Given the Proms’ increasingly populist stance, the disappearance of modernism from the main series has long seemed inevitable. It now occupies a late-evening ghetto, where dinosaur-composers hold sway in gloomy isolation.
Listening to last week’s pairing of Boulez and Birtwistle, I can’t summon much regret. I’d love to think of Boulez’s Dérive 2 and Birtwistle’s Neruda Madrigals as music of the future, but the truth is they represent an era that was more “popular” (if that term could ever be applied to modernism) 20 years ago than it is now. The emperors are fast losing their clothes.
But we somehow feel duty-bound to bow and scrape to Boulez, even though he has now stretched the original Dérive material to an interminable 40 minutes. In a performance as alert, focused and quasi-conversational as that given by 11 members of the London Sinfonietta under Susanna Mälkki, there are compensations – but not enough to relieve the boredom of listening to this slurry of instrumental shapes and sequences, winding its way along a chute of musical indeterminacy.
I hope it’s not mere chauvinism to say the Neruda Madrigals, here receiving its London premiere, left a much stronger impression.

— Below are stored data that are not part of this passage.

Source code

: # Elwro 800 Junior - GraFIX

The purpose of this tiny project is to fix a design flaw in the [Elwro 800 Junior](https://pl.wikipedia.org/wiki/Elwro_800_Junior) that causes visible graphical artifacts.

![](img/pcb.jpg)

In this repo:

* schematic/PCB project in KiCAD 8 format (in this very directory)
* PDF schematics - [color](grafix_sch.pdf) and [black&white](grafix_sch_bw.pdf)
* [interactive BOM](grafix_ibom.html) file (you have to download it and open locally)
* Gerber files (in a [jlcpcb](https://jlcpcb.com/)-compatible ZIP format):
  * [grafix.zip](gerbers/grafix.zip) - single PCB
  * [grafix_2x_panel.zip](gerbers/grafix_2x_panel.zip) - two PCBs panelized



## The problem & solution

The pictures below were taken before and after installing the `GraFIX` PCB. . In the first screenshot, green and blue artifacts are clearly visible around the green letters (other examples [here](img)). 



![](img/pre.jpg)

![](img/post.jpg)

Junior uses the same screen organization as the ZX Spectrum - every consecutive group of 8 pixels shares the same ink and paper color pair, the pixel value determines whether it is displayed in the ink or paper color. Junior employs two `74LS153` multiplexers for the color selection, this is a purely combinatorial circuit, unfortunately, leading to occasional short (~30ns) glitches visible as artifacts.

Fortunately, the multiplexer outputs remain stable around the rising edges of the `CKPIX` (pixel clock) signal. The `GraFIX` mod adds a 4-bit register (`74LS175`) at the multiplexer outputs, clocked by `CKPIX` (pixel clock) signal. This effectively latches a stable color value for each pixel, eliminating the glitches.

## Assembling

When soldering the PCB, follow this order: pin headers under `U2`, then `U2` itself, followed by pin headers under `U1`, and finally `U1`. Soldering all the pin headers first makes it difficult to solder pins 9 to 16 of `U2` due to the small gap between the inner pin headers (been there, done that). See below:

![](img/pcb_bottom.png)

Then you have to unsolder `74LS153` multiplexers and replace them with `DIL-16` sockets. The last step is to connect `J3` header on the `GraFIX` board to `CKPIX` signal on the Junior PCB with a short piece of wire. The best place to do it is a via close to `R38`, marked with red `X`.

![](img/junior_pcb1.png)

That’s partly because Birtwistle’s setting of a Pablo Neruda poem – a pungent ode to the sea, whose texture it variously compares to “violent gardens”, “the coupling and thrust of desire” and a “war of mobility” – seems made for the cavernous space of the Albert Hall, but also because it connects with the past, and thereby makes more of an effort to involve the listener.
Scored for small choir, flutes, clarinets, harp, percussion and cimbalom, the latter adding a wonderfully tangy taste to the sound, the “madrigals” are introduced as an archaic ritual incantation, dark, meditative and pure, before adopting “traditional” modernist abrasions, the choral murmurings finding a seductive counterpoint in the instrumental music.
Birtwistle appears to have been attracted as much by Neruda’s short lines as his imagery – the words are inaudible – but paradoxically it’s his ability to create a long theatrical undertow, leading to a tense climax, that carries the piece. The BBC Singers and Mälkki, making her overdue Proms debut, did him proud.